Erick Thohir Khawatir Sepakbola Terkena Dampak Efisiensi Anggaran Pemerintah, Tapi…
JAKARTA - Ketua Umum PSSI Erick Thohir tak ingin sepakbola terkena dampak efisiensi anggaran yang dijalankan Pemerintah RI saat ini. Akan tetapi, Erick menjelaskan bahwa PSSI siap membangun pendanaan sendiri.
Sebelumnya, perlu diketahui bersama bahwa Pemerintah RI mengucurkan dana sebesar Rp 227 miliar pada 2025, dimana dana itu sendiri akan dicairkan secara bertahap.
Efisiensi anggaran tersebut bisa saja menghambat kucuran dana dari pemerintah untuk sepakbola Indonesia. Namun terlepas dari itu, PSSI termotivasi untuk mencari dana sendiri.
"Saya tidak tahu, yang pasti saya tidak mau juga (ada efisiensi anggaran).

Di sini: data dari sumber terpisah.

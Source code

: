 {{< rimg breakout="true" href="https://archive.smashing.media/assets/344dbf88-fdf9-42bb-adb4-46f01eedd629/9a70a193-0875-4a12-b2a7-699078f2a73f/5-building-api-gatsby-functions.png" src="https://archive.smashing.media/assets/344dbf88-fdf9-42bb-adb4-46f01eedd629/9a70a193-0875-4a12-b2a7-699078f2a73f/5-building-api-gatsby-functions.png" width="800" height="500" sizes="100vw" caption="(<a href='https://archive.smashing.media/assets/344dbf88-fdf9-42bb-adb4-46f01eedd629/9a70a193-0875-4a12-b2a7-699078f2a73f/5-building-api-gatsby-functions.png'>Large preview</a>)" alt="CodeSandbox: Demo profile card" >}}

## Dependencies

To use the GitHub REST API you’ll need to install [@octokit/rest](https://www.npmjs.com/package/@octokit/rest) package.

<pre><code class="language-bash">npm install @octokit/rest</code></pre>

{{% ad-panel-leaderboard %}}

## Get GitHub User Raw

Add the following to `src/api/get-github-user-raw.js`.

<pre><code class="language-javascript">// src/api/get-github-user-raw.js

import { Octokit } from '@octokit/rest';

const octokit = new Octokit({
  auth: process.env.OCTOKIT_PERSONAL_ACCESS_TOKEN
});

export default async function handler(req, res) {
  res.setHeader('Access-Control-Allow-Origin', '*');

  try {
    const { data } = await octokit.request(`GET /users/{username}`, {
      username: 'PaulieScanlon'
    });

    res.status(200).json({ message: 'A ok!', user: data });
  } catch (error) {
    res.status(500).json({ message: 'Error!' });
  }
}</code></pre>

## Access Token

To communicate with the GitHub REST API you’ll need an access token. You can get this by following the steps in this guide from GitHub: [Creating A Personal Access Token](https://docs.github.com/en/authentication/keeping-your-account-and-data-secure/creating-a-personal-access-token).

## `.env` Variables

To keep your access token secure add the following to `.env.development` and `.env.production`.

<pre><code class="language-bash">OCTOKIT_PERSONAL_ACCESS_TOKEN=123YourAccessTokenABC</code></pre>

Kan saya bekas Ketua KOI, saya tidak mau membedakan sepakbola dengan olahraga lain," ungkap Erick, sebagaimana informasi yang diterima Holopis.com.

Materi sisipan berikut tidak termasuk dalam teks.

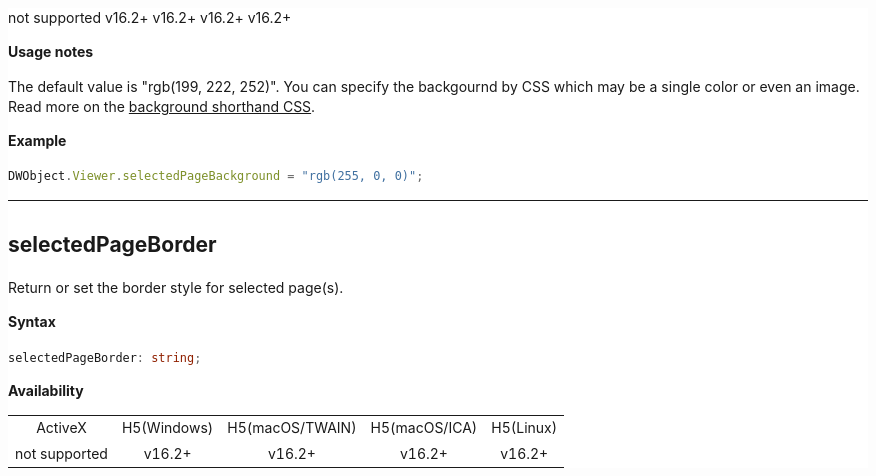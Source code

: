 <tr>
<td align="center">not supported </td>
<td align="center">v16.2+ </td>
<td align="center">v16.2+ </td>
<td align="center">v16.2+ </td>
<td align="center">v16.2+ </td>
</tr>

</table>
</div>

**Usage notes**

The default value is "rgb(199, 222, 252)". You can specify the backgournd by CSS which may be a single color or even an image. Read more on the [background shorthand CSS](https://developer.mozilla.org/en-US/docs/Web/CSS/background).

**Example**

```javascript
DWObject.Viewer.selectedPageBackground = "rgb(255, 0, 0)";
```

---

## selectedPageBorder

Return or set the border style for selected page(s).

**Syntax**

```typescript
selectedPageBorder: string;
```

**Availability**

<div class="availability">
<table>

<tr>
<td align="center">ActiveX</td>
<td align="center">H5(Windows)</td>
<td align="center">H5(macOS/TWAIN)</td>
<td align="center">H5(macOS/ICA)</td>
<td align="center">H5(Linux)</td>
</tr>

<tr>
<td align="center">not supported </td>
<td align="center">v16.2+ </td>
<td align="center">v16.2+ </td>
<td align="center">v16.2+ </td>
<td align="center">v16.2+ </td>
</tr>

</table>
</div>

"Kami di PSSI benar-benar berusaha keras untuk membangun pendanaan dari private sector," tambahnya.
"Hari ini (Sabtu) kami baru tanda tangan dengan VinFest. Ya itu lumayan dapat uang lagi. Ya hampir 70 persen program kami dibiayai dari private sector. Ya termasuk suporter, ada jersey, ticketing, ada juga dari media tv, ada juga sponsor," sambungnya.
Lebih lanjut, Erick Thohir menyampaikan bahwa membangun sepakbola tentu membutuhkan biaya untuk pengembangan dan lain sebagainya. Di sisi lain, pria yang juga Menteri BUMN pun menegaskan bahwa keseriusan FIFA harus disambut serius juga oleh PSSI.
"FIFA mengeluarkan uang sampai 2 juta dollar untuk event-event itu. Bahkan FIFA juga menggelontorkan dana FIFA Forward 5,5 juta (dollar)," ujarnya lagi.
"Jadi ya keseriusan FIFA memang harus disambut oleh keseriusan kami di PSSI untuk pendanaan," sambungnya.
"Pertama saya menjabat waktu itu perjanjian kami dengan pemerintah adalah 50-50, dimana Rp 250 (miliar) dari pemerintah, Rp 250 (miliar) dari kami," jelasnya.
"Tapi Alhamdulillah di tahun pertama itu Rp 120 miliar dari pemerintah, dari kami mencapai Rp 250 miliar. Nah tahun ini dengan budget 650 miliar, pemerintah Rp 220 miliar, ya kami harus mencari Rp 400-an miliar," imbuhnya.